My tips
• Serve decent coffee: no more grotty instant in ancient
teapots.
• Get a properly trained welcome team - not a bunch of
depressed-looking people who stand at the back poring over the hymn
books.
• Have a back-door policy: keep a track of who's new, visit them
early, invite them to a welcome lunch. And if they don't stick
around, go back to them, and find out why they stopped coming.
• Provide a menu of service options (it's not new: it always
used to be 8 o'clock for the individualists, 10.30 for the
families, and 6.30 evensong for the depressives!). Consumerism
means that we have to give people a plethora of choices, including
café church, ambient worship, traditional.
• Get outside your building. Mission is now centrifugal not
centripetal. The old "come to church and discover the Mystery"
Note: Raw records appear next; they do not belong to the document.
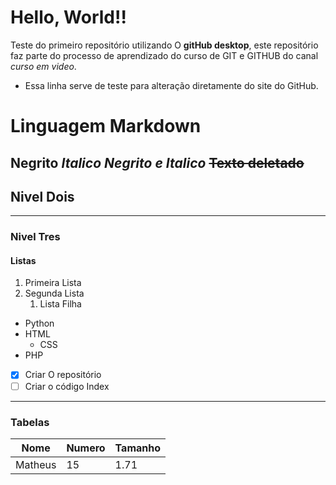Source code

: # Hello, World!!
 Teste do primeiro repositório utilizando O **gitHub desktop**, este repositório faz parte do processo de aprendizado do curso de GIT e GITHUB do canal *curso em video*. 
 - Essa linha serve de teste para alteração diretamente do site do GitHub. 

 # Linguagem Markdown

 **Negrito**
 *Italico*
 ***Negrito e Italico***
 ~~Texto deletado~~
---
 ## Nivel Dois
---
### Nivel Tres

#### Listas 

1. Primeira Lista
2. Segunda Lista
   1. Lista Filha


* Python
* HTML
   * CSS
* PHP


- [x] Criar O repositório
- [ ] Criar o código Index

---
### Tabelas
Nome | Numero | Tamanho 
---|---|---
Matheus | 15 | 1.71

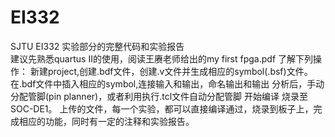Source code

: # EI332
SJTU EI332 实验部分的完整代码和实验报告  
建议先熟悉quartus II的使用，阅读王赓老师给出的my first fpga.pdf
了解下列操作：
新建project,创建.bdf文件，创建.v文件并生成相应的symbol(.bsf)文件。
在.bdf文件中插入相应的symbol,连接输入和输出，命名输出和输出
分析后，手动分配管脚(pin planner)，或者利用执行.tcl文件自动分配管脚
开始编译
烧录至SOC-DE1。
上传的文件，每一个实验，都可以直接编译通过，烧录到板子上，完成相应的功能，同时有一定的注释和实验报告。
stuff has less traction when people won't darken your door. Do
festivals, mass in the park, acts of kindness in the community. Be
known.
• Have a decent website, properly maintained. Most people now
search online for a church to attend.
• Carpet your church if you can. And get decent chairs. Nobody
goes to rough old pubs any more, and they don't want to sit in a
draughty building on wooden pews with moth-eaten cushions and
kneelers embroidered at the time of the Battle of Waterloo. Unless,
of course, you're medieval and historic. In which case, play it
up!
• Get rid of the dynasty of people who have run the church for
the last 40 years. Persuade them to stand down. Honour their
contribution. They stop being part of the solution and become part
of the problem when they block everything.
• Plant vigorously. Don't be afraid to try stuff and fail. Plant
on estates, in schools (and get the Diocesan Education Department
onside), in pubs and cafés. Partner with other churches who can
help you with this.
• Pray. Pray. Pray. Pray. And pray. Nothing will work unless
it's rooted in God and the life of the Spirit.